【句集を読む】
まるで映画のように
今井聖『九月の明るい坂』を読む
西原天気
直喩で繋がった二物には互換性がある。論理ではなく、俳句読者の内部に起こる作用として。
予告編のやうに川面を春の雲 今井聖
だから、作者が見ているものがあくまで川面に映った春の雲であるにせよ、私は、いつか映画館で予告編を眺めるとき、そこに春の雲を見るかもしれない。
と、喩の話から始めたが、本題は違う。このあとに何が始まるかについてのとりとめのない随想だ。
ロードムービー始まる鷹の目玉より 同
俳句にドラマ/物語を(過度に)読み取ることの是非はともかく、句集『九月の明るい坂』にはドラマチックな句が少なくない。だいたいにして、句集名がとられた《永遠に下る九月の明るい坂》からして、虚構的時間(永遠)、光量=露出をイメージさせる「明るい」との把握、そして下6音の醸す覚悟のような意思。どれをとってもドラマチックであり、映像的には映画のワンシーンにふさわしい。
話を掲句に戻す。鷹の視座から旅の行程が俯瞰される。しごくまっとうな映画の始まりだ。
ロードムービー的な句は、集中に見つかるか。読者によって、どの句をあげるか異なるだろうが、私は、これ。
冬帽を脱げば南に癖毛立つ 同
《南》に必然性はなく、そのぶんおおらかな景が広がる。これは旅の始まりよりも終わりにふさわしいシーンだと思う。《南》への着目は、日常からの離脱の作用もあるだろう。買い物に出かけてふと帽子をとったとき、人は《南》なんて意識しない。
別のドラマも見出した。
紙幣(さつ)数へをり滝見茶屋の席 同
かなかなの止む頃に来る不思議な客 同
この2句は同じページに並んでいる。とはいえ、通常の読みではセットでもひとつながりでもない。けれども、後者の《客》が前者の《滝見茶屋》に訪れた客に思えてしまう。修辞的な設えがあるわけではないから、これは私(読者)が勝手につなげて読んでしまうに過ぎない。

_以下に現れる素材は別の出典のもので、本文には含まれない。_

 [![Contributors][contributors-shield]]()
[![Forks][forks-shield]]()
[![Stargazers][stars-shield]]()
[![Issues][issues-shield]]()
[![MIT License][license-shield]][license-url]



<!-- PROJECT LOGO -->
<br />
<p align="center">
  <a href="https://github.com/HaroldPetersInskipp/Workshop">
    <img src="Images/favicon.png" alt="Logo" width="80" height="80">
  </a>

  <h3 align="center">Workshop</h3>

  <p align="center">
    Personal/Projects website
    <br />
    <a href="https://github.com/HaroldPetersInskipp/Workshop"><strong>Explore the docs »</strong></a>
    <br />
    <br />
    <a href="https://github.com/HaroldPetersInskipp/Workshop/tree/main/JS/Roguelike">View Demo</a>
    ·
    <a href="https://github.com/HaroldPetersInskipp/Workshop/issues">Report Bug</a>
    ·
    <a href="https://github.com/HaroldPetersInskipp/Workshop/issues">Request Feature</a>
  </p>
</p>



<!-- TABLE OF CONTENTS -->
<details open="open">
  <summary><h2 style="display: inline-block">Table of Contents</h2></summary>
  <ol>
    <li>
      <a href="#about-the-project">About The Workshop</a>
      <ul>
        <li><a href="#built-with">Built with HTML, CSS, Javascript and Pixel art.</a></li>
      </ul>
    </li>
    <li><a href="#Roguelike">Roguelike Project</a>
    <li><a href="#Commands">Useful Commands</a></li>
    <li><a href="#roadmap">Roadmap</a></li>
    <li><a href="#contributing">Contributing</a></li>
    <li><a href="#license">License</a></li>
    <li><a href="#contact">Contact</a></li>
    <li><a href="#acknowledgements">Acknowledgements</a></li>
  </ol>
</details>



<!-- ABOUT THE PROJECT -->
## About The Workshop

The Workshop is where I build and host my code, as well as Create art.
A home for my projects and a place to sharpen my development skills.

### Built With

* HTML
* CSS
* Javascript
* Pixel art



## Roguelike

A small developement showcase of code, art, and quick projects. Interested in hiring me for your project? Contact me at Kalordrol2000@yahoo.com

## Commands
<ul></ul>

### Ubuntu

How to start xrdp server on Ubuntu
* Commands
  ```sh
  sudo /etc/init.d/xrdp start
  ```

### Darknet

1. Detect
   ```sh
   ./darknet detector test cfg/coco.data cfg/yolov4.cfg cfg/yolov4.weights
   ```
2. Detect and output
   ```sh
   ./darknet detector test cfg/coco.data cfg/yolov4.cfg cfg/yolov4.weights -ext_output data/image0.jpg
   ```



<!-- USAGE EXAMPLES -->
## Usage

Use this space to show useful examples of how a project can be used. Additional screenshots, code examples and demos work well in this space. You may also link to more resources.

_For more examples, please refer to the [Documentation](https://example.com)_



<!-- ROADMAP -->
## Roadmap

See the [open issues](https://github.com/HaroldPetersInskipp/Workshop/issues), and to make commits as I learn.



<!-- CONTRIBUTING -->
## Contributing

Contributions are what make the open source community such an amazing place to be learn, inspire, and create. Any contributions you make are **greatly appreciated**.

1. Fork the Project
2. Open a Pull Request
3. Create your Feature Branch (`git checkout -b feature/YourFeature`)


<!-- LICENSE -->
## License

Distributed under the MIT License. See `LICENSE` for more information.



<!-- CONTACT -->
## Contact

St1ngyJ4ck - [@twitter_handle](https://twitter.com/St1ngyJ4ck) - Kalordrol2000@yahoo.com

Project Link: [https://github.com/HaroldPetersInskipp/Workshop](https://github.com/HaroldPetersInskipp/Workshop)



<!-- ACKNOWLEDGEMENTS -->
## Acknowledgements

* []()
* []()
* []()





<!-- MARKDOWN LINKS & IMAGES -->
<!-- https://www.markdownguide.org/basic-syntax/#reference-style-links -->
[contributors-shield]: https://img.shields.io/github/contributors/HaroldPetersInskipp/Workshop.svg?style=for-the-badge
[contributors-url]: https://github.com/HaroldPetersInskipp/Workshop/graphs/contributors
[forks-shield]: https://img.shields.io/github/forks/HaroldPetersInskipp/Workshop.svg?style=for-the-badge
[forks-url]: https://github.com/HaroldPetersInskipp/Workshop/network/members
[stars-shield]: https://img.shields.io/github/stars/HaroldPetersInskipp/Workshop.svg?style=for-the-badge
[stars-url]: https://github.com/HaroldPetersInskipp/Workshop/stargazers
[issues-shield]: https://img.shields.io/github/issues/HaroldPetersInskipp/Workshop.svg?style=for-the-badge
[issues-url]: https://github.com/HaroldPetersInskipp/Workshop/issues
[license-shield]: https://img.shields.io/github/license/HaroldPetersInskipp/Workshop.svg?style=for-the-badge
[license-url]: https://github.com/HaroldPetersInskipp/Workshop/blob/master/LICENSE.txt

その読みが正しいか間違っているかを問題にする前に、私の中に起こってしまう読みなのだからしかたがない。ミステリー成分が強く、土俗のモチーフを盛り込み、絵的には鮮烈で勁いタッチの映画。このシークエンスは、そんな映画の冒頭にふさわしい。まず謎をふりまくのだ。
なお、句集『九月の明るい坂』には《捕虫網》と《父》は印象的に(多数)登場する。
稲の中栞のやうに父立ちぬ 同
捕虫網旗日の旗の前通る 同
追憶やら来し方やら、作者はみずからの(生きた)時間と(生きた)空間を、ドラマチックにとらえ、そのセンチメントが句をドラマチックにしている。俳句と〔私〕のあいだの距離を臆することなくつめる。そうした態度やスタンスがしっかりと染み込んでいる。『九月の明るい坂』はそんな句集。